Obama, 2008 November 10, 2008
Posted by anick in All Posts, Amerika, Politik, Tokoh.trackback
Weep no more, my lady,
Oh weep no more today
Kau kembali ke pojok yang agak diterangi matahari di kerimbunan hutan itu. Kau kembali dengan mesin waktu yang tak sempurna, tapi masih kau dengar kor itu, My Old Kentucky Home, lagu murung yang bertahun-tahun terdengar sampai jauh lepas dari Sungai Mississippi, sejak Stephen Foster menulisnya. Itu tahun 1853. Budak belian hitam yang mencoba jeda dari terik dan jerih ladang tembakau. Sebuah selingan sederhana dari rutin panjang yang tak pernah dinamai “Penghisapan”. Sebuah sudut hutan yang jadi majelis tersembunyi. Sebuah ruang buat orang-orang yang dirantai dan dinista untuk berkumpul dan bertanya: apa sebenarnya semua ini?

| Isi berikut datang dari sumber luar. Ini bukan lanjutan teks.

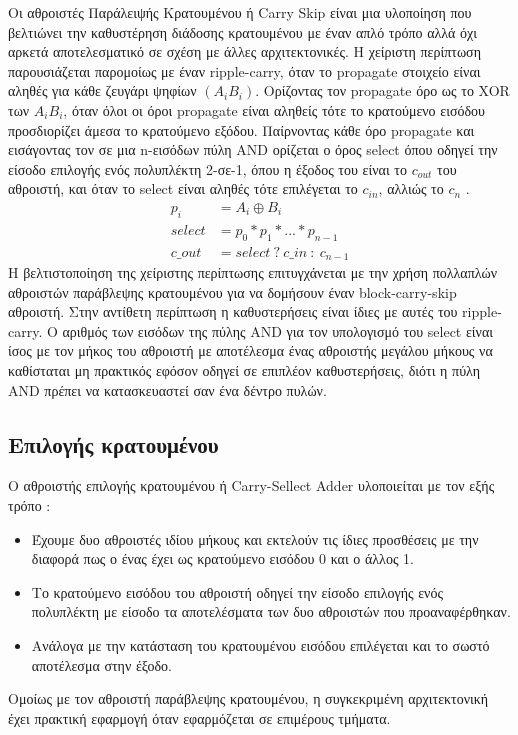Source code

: Οι αθροιστές Παράλειψής Κρατουμένου ή Carry Skip είναι μια υλοποίηση που βελτιώνει την καθυστέρηση διάδοσης κρατουμένου με έναν απλό τρόπο αλλά όχι αρκετά αποτελεσματικό σε σχέση με άλλες αρχιτεκτονικές. 
Η χείριστη περίπτωση παρουσιάζεται παρομοίως με έναν ripple-carry, όταν το propagate στοιχείο είναι αληθές για κάθε ζευγάρι ψηφίων $(A_i B_i)$.
Ορίζοντας τον propagate όρο ως το XOR των $Α_i B_i$, όταν όλοι οι όροι propagate είναι αληθείς τότε το κρατούμενο εισόδου προσδιορίζει άμεσα το κρατούμενο εξόδου.
Παίρνοντας κάθε όρο propagate και εισάγοντας τον σε μια n-εισόδων πύλη AND ορίζεται ο όρος select όπου οδηγεί την είσοδο επιλογής ενός πολυπλέκτη 2-σε-1, όπου η έξοδος του είναι το $c_{out}$ του αθροιστή, και όταν το select είναι αληθές τότε επιλέγεται το $c_{in}$, αλλιώς το $c_n$ .
\begin{equation}
\begin{split}
    p_i &= A_i \oplus B_i \\
    select &= p_0 * p_1 * ... * p_{n-1} \\
    c\_out &= select\ ?\ c\_in\ :\ c_{n-1} %
\end{split}
\end{equation}
Η βελτιστοποίηση της χείριστης περίπτωσης επιτυγχάνεται με την χρήση πολλαπλών αθροιστών παράβλεψης κρατουμένου για να δομήσουν έναν block-carry-skip αθροιστή. Στην αντίθετη περίπτωση η καθυστερήσεις είναι ίδιες με αυτές του ripple-carry.
Ο αριθμός των εισόδων της πύλης AND για τον υπολογισμό του select είναι ίσος με τον μήκος του αθροιστή με αποτέλεσμα ένας αθροιστής μεγάλου μήκους να καθίσταται μη πρακτικός εφόσον οδηγεί σε επιπλέον καθυστερήσεις, διότι η πύλη AND πρέπει να κατασκευαστεί σαν ένα δέντρο πυλών.   



\subsection{Επιλογής κρατουμένου}
Ο αθροιστής επιλογής κρατουμένου ή Carry-Sellect Adder υλοποιείται με τον εξής τρόπο :
\begin{itemize}
  \item Έχουμε δυο αθροιστές ιδίου μήκους και εκτελούν τις ίδιες προσθέσεις με την διαφορά πως ο ένας έχει ως κρατούμενο εισόδου 0 και ο άλλος 1.
  \item Το κρατούμενο εισόδου του αθροιστή οδηγεί την είσοδο επιλογής ενός πολυπλέκτη με είσοδο τα αποτελέσματα των δυο αθροιστών που προαναφέρθηκαν.
  \item Ανάλογα με την κατάσταση του κρατουμένου εισόδου επιλέγεται και το σωστό αποτέλεσμα στην έξοδο.
\end{itemize} 
Ομοίως με τον αθροιστή παράβλεψης κρατουμένου, η συγκεκριμένη αρχιτεκτονική έχει πρακτική εφαρμογή όταν εφαρμόζεται σε επιμέρους τμήματα.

Kau tak tahu kapan kau datang. Tapi dengan mesin waktu yang tak sempurna kau lihat seorang perempuan tua berbicara di depan majelis itu, di depan jemaat yang takut menyebut nama Tuhan. Ia mengingatkan kamu kepada Baby Suggs dalam Beloved Toni Morrison. Kau dengar ia berbicara tentang sesuatu yang menakjubkan tapi diabaikan, sesuatu yang biasa tapi tak terduga-duga: daging, jangat, tulang, sendi yang sanggup menanggung pukulan dan dera perbudakan, kelenjar yang menitikkan air mata, jantung yang sesak sebelum tangis, tubuh yang menyembuhkan lukanya sendiri, badan yang dari kepedihan bisa menyanyi, menari, menyanyi.
Saudara-saudaraku, tubuh kita bisa mengejutkan kita. Kadang-kadang dengan kegagahan. Kadang-kadang dengan keindahan. Semuanya terbatas, tapi dengan itu kita menggapai yang tak terhingga. Semuanya fana, tapi tiap kali memberi arti yang kekal. Maka jangan menangis lagi.
Kau lihat orang-orang terpekur. Kau mungkin tak tahu kenapa: mereka ingin percaya. Tapi mereka juga mendengar, konon di atas tubuh bertahta Takdir. Yang tetap. Yang tegar. Yang lurus dan terang-benderang. Yang tangan-tangannya menebarkan daya tersendiri, merasuki ke otak, setitik demi setitik.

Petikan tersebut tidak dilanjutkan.